Six Yoga Poses to Perform While Working Out with a Partner
Partner yoga can help you deepen both your poses and your relationships. "Doing yoga with a partner makes many poses more accessible, comfortable, and therapeutic," says Mary Aranas, who teaches at Pure Yoga and leads partner yoga workshops around the country. "By holding onto another person, you can balance better than you could on your own, move into poses more deeply, and hold them longer, which increases strengthening and stretching." Working in tandem also improves communication. All you need is a spouse, a friend, or another willing partner—and neither of you has to be overly fit or flexible. Aranas chose the following poses, including tension-busting twists and restorative stretches, for their simplicity.
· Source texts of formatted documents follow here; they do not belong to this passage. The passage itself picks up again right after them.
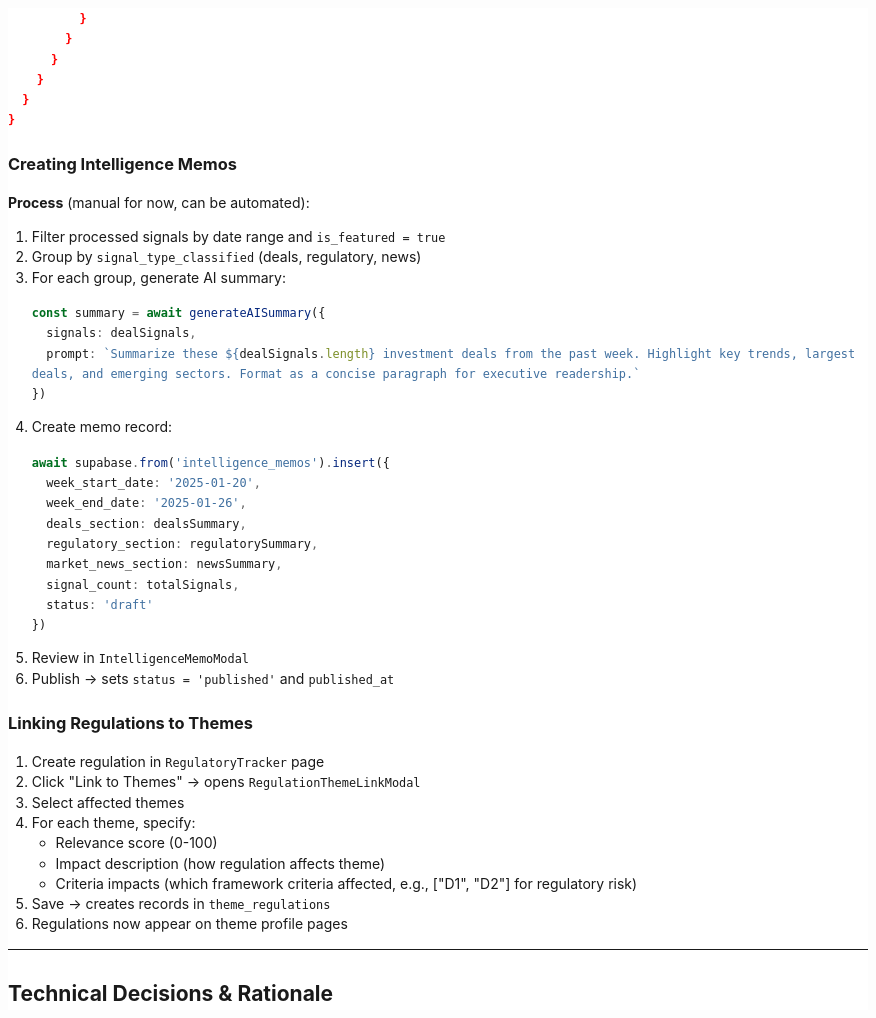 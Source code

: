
 ```json
          }
        }
      }
    }
  }
}
```

### Creating Intelligence Memos

**Process** (manual for now, can be automated):
1. Filter processed signals by date range and `is_featured = true`
2. Group by `signal_type_classified` (deals, regulatory, news)
3. For each group, generate AI summary:
   ```typescript
   const summary = await generateAISummary({
     signals: dealSignals,
     prompt: `Summarize these ${dealSignals.length} investment deals from the past week. Highlight key trends, largest deals, and emerging sectors. Format as a concise paragraph for executive readership.`
   })
   ```
4. Create memo record:
   ```typescript
   await supabase.from('intelligence_memos').insert({
     week_start_date: '2025-01-20',
     week_end_date: '2025-01-26',
     deals_section: dealsSummary,
     regulatory_section: regulatorySummary,
     market_news_section: newsSummary,
     signal_count: totalSignals,
     status: 'draft'
   })
   ```
5. Review in `IntelligenceMemoModal`
6. Publish → sets `status = 'published'` and `published_at`

### Linking Regulations to Themes

1. Create regulation in `RegulatoryTracker` page
2. Click "Link to Themes" → opens `RegulationThemeLinkModal`
3. Select affected themes
4. For each theme, specify:
   - Relevance score (0-100)
   - Impact description (how regulation affects theme)
   - Criteria impacts (which framework criteria affected, e.g., ["D1", "D2"] for regulatory risk)
5. Save → creates records in `theme_regulations`
6. Regulations now appear on theme profile pages

---

## Technical Decisions & Rationale
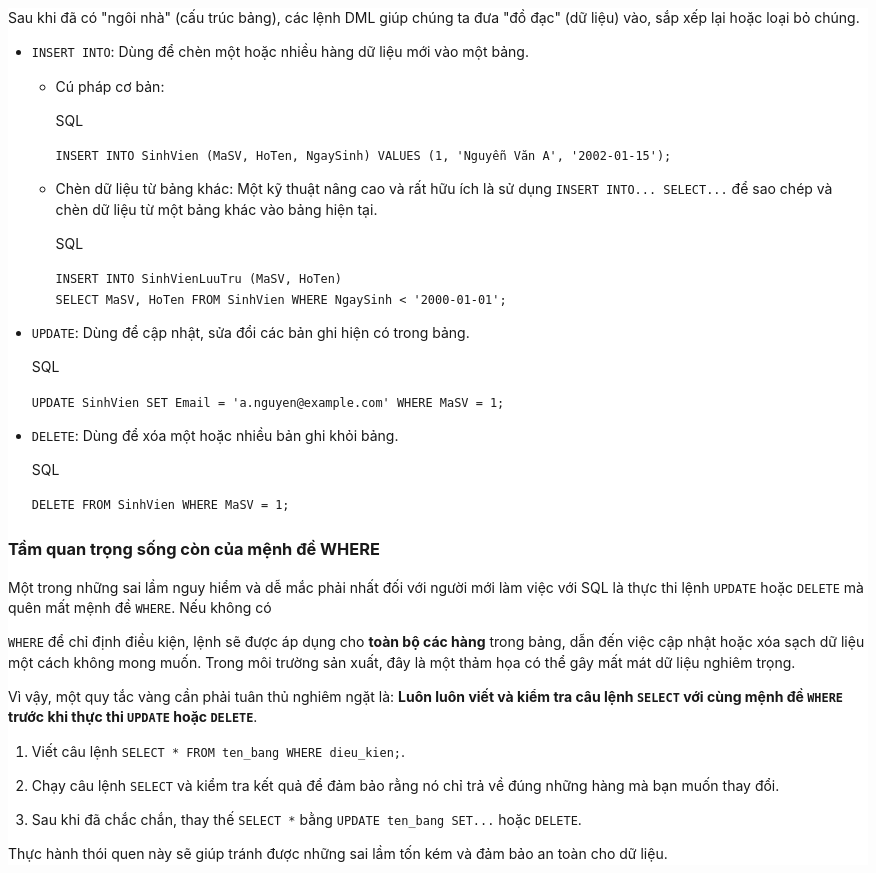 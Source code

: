 Sau khi đã có "ngôi nhà" (cấu trúc bảng), các lệnh DML giúp chúng ta đưa "đồ đạc" (dữ liệu) vào, sắp xếp lại hoặc loại bỏ chúng.

- `INSERT INTO`: Dùng để chèn một hoặc nhiều hàng dữ liệu mới vào một bảng.
    
    - Cú pháp cơ bản:
        
        SQL
        
        ```
        INSERT INTO SinhVien (MaSV, HoTen, NgaySinh) VALUES (1, 'Nguyễn Văn A', '2002-01-15');
        ```
        
    - Chèn dữ liệu từ bảng khác: Một kỹ thuật nâng cao và rất hữu ích là sử dụng `INSERT INTO... SELECT...` để sao chép và chèn dữ liệu từ một bảng khác vào bảng hiện tại.
        
        SQL
        
        ```
        INSERT INTO SinhVienLuuTru (MaSV, HoTen)
        SELECT MaSV, HoTen FROM SinhVien WHERE NgaySinh < '2000-01-01';
        ```
        
- `UPDATE`: Dùng để cập nhật, sửa đổi các bản ghi hiện có trong bảng.
    
    SQL
    
    ```
    UPDATE SinhVien SET Email = 'a.nguyen@example.com' WHERE MaSV = 1;
    ```
    
- `DELETE`: Dùng để xóa một hoặc nhiều bản ghi khỏi bảng.
    
    SQL
    
    ```
    DELETE FROM SinhVien WHERE MaSV = 1;
    ```
    

### Tầm quan trọng sống còn của mệnh đề WHERE

Một trong những sai lầm nguy hiểm và dễ mắc phải nhất đối với người mới làm việc với SQL là thực thi lệnh `UPDATE` hoặc `DELETE` mà quên mất mệnh đề `WHERE`. Nếu không có

`WHERE` để chỉ định điều kiện, lệnh sẽ được áp dụng cho **toàn bộ các hàng** trong bảng, dẫn đến việc cập nhật hoặc xóa sạch dữ liệu một cách không mong muốn. Trong môi trường sản xuất, đây là một thảm họa có thể gây mất mát dữ liệu nghiêm trọng.

Vì vậy, một quy tắc vàng cần phải tuân thủ nghiêm ngặt là: **Luôn luôn viết và kiểm tra câu lệnh `SELECT` với cùng mệnh đề `WHERE` trước khi thực thi `UPDATE` hoặc `DELETE`**.

1. Viết câu lệnh `SELECT * FROM ten_bang WHERE dieu_kien;`.
    
2. Chạy câu lệnh `SELECT` và kiểm tra kết quả để đảm bảo rằng nó chỉ trả về đúng những hàng mà bạn muốn thay đổi.
    
3. Sau khi đã chắc chắn, thay thế `SELECT *` bằng `UPDATE ten_bang SET...` hoặc `DELETE`.
    

Thực hành thói quen này sẽ giúp tránh được những sai lầm tốn kém và đảm bảo an toàn cho dữ liệu.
Back bending can increase lung capacity, stretch the torso, and lift the spirit, for a powerhouse yoga stretch. To perform the pose, stand facing each other, feet hip-width apart so that you can comfortably hold each other's forearms with your arms bent. Inhale and lift the chest, then exhale and drop head gently back, straightening arms. Hold the pose for two to three breaths. Inhale, and return to standing.
Double Rag Doll
The Double Rag Doll stretches hamstrings and relieves tension, making it the perfect move to perform after a long day of sitting at a desk. To execute this move, stand back to back, with your heels about six inches from your partner's; fold forward so buttocks are touching. Reach back and hold your partner's hands, arms, or shoulders (depending on flexibility) and draw your bodies toward each other for two to three breaths, feeling the stretch in your hamstrings. Then put your hands on the floor or on your shins and slowly roll back up to standing. To go deeper, hold on to each other's arms tightly and shift your weight forward onto the front of your feet so that you're leaning away from each other.
This move improves balance, strengthens legs, and opens inner thighs. Plus, the side hug adds a bit of intimacy to the pose. To recreate this pose, stand side by side facing the same direction, and wrap your inside arm around your partner's waist. Standing firmly on your inside leg, rotate your outside leg, bringing the sole of your foot to your ankle, calf, or thigh (not your knee). Lift your outside arm above you, or press your palms together to unite the pose. Hold the pose for five to 10 breaths on each side.
The benefits of this pose are profound, as it can strengthen quads and improves posture. Start by standing with your backs touching; link elbows. Feel and match your partner's breath. Press against each other's back and walk your feet forward, keeping your sacrum and spine touching your partner's, until you're in a sitting position (no lower than 90 degrees). Hold the pose for two to three breaths; slowly return to standing. To go deeper, carefully rise and lower repeatedly for an added strengthening challenge.
This move increases blood flow to the spinal disks to rejuvenate the back, enhances flexibility, and relieves tension. Performing this move is easier than it looks. Sit cross-legged facing each other, knees overlapping. Inhale, lengthen the spine, and twist to the right, reaching your right arm behind you. With your right hand, grab your partner's left wrist or hand, and vice versa. Exhale and pull gently; hold the pose for three breaths. Release and reverse the twist.
Seated Forward Bend with Back Bend, Part One
This stretches hamstrings and back for one partner while providing a heart-opening stretch for the other. Explore this pose by sitting with your backs touching from the sacrum all the way up to the top of the head. Partner A, keep legs hip-width apart and straight, knees pointing up (bend them if you need to), feet flexed.
Seated Forward Bend with Back Bend, Part Two
Partner B, bend knees, feet flat on the floor. Partner A, start to fold forward, until you feel a gentle stretch. Partner B, move in the same direction, lying back on your partner and stepping your feet closer to you for support. Hold the pose for three to five breaths and then slowly return to the starting position. Switch roles and repeat.
Seated Forward Bend with Back Bend, Part Three
To go deeper, (If you have back problems, skip this step.) Partner B, lift arms overhead and reach for Partner A's toes. If that's too intense, leave hands at the sides.